SCROLL TO CONTINUE WITH CONTENT
"Perluasan area ini memberikan peluang baru bagi sektor properti dan menambah pilihan wisata bagi para pengunjung yang ingin menjelajahi bagian-bagian Bali yang jarang dikunjungi," imbuhnya.
Berdasarkan laporan Mordor Intelligence, pasar properti residensial Indonesia pada tahun 2023 bernilai sekitar US$ 67 miliar (setara Rp 1.055 triliun) dan diperkirakan pada tahun 2024 akan mencapai US$ 72 miliar (setara Rp 1.135 triliun), atau tumbuh sekitar hampir 8%. Bahkan, tahun 2029 diramalkan akan mencapai US$ 105,7 (setara Rp 1.666 triliun).
Adapun Pulau Bali menempati posisi teratas sebagai tujuan wisata di website perjalanan TripAdvisor menyambut lebih dari 15 juta wisatawan pada tahun 2023, melebihi target pemerintah Indonesia.
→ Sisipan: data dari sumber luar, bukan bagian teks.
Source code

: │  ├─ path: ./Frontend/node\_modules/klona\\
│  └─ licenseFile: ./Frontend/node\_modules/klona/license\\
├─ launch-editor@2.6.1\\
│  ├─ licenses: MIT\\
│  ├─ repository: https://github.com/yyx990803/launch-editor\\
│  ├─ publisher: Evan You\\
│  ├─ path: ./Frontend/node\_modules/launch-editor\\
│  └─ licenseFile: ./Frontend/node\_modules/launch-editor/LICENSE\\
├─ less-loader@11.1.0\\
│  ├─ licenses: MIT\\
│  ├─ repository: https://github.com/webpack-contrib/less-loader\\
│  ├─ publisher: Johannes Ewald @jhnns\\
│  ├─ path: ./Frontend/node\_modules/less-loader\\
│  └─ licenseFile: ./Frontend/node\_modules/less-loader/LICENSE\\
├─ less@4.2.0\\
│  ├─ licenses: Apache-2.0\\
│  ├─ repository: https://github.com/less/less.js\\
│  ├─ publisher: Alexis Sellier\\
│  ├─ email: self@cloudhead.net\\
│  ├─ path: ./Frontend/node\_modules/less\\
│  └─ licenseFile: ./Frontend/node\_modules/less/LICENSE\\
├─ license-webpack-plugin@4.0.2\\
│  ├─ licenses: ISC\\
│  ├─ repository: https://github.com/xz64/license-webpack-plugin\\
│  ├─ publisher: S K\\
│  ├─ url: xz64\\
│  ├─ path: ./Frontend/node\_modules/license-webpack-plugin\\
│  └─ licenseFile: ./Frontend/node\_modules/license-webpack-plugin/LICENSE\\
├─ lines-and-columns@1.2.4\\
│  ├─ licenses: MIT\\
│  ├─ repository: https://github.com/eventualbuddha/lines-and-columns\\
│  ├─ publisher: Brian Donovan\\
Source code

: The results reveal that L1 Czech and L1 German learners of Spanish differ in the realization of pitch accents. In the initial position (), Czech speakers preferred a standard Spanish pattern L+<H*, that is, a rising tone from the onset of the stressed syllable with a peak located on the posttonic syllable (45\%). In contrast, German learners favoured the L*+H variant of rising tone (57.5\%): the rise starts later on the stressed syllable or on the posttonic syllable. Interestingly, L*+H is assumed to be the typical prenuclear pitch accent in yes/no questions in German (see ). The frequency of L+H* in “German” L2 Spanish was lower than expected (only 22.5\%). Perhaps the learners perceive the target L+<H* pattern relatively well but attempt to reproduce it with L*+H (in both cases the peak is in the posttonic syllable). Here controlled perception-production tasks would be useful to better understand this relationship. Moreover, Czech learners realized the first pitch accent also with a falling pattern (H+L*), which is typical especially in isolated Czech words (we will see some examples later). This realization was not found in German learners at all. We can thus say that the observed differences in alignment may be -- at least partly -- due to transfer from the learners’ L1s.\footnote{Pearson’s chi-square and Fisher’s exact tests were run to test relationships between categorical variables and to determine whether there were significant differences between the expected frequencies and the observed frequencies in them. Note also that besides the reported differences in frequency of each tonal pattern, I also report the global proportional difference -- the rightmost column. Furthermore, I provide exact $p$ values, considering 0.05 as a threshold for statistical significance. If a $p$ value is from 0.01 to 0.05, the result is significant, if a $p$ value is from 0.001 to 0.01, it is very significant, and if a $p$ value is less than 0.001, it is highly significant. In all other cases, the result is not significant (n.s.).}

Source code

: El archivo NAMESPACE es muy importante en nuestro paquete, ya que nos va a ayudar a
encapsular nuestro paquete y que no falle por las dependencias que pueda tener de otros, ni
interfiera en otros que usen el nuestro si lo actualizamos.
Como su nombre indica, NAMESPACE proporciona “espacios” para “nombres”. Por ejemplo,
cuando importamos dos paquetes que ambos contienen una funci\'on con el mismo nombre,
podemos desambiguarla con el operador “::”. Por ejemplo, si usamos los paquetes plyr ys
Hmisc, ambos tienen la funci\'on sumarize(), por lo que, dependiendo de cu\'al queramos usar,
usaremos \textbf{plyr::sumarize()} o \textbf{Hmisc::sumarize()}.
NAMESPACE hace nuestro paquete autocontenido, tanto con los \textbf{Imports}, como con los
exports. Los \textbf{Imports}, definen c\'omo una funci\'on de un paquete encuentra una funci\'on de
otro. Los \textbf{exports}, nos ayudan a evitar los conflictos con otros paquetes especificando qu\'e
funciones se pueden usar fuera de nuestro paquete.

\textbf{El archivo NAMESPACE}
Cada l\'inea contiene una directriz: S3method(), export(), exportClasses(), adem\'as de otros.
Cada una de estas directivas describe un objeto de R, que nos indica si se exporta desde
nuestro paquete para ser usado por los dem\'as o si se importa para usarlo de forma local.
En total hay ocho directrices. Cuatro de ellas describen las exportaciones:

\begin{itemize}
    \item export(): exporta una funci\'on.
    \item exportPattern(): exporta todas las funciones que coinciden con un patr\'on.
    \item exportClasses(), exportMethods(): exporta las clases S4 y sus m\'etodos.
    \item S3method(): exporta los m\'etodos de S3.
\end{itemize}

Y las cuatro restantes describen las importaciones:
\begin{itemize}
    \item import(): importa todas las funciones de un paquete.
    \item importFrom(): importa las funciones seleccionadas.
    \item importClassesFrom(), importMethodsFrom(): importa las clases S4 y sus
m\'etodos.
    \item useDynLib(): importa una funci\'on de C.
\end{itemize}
Angka tersebut diperkirakan akan semakin meningkat di tahun 2024, sehingga akan berkontribusi pada prospek gemilang pasar properti Bali.
Selain itu, perkembangan positif pada sektor properti Bali juga dipengaruhi oleh regulasi pemerintah dan rencana perkembangan infrastruktur. Sebelumnya, pemerintah sudah menerapkan beberapa kebijakan pada tahun 2023 yang berpengaruh signifikan dalam sektor properti Bali. Regulasi terbaru kini memberikan investor hak kepemilikan penuh atas tanah sewa.
"Hak Guna Bangunan" (HGB). Pemerintah juga mengeluarkan program Golden visa yang memungkinkan investor asing untuk tinggal selama 5-10 tahun di Indonesia," ucap Alex.
"Secara bersamaan, pemerintah juga berkomitmen memperkuat infrastruktur pulau tersebut dengan perencanaan pembangunan jalan tol baru yang menghubungkan Gilimanuk ke Mengwi, dan pengembangan kereta bawah tanah (LRT) yang menghubungkan Bandara Internasional I Gusti Ngurah Rai ke area wisata seperti, Kuta, Seminyak, dan sekitarnya," sambungnya.
Menurutnya, langkah-langkah tersebut mencerminkan upaya pemerintah untuk memperkuat sektor properti Bali dengan meningkatkan aksesibilitas dan konektivitas secara keseluruhan di Pulau Dewata. Regulasi dan rencana pemerintah ini berpotensi mengubah tatanan sektor properti Bali.
Di sisi lain, wisatawan asing kini mencari properti untuk jangka waktu yang lebih panjang, dan jarak yang dekat ke bandara bukan lagi menjadi pertimbangan utama.
"Sebagai pengembang properti, kami sangat antusias dengan langkah-langkah pemerintah ini, dan berusaha aktif berpartisipasi demi memastikan operasi bisnis kami selaras dengan iklim positif ini. Industri properti Bali sangat unik dan membutuhkan pemahaman mendalam akan masyarakat dan dinamika lokal supaya bisa berkembang secara harmonis," katanya.
"Dalam upaya pengembangan bisnis, kami dengan tekun mematuhi regulasi, bekerja sama dengan pemerintah setempat, dan masyarakat sekitar untuk memastikan properti kami menghormati semua aspek Bali-sosial, budaya, dan lingkungan," ungkap Alex.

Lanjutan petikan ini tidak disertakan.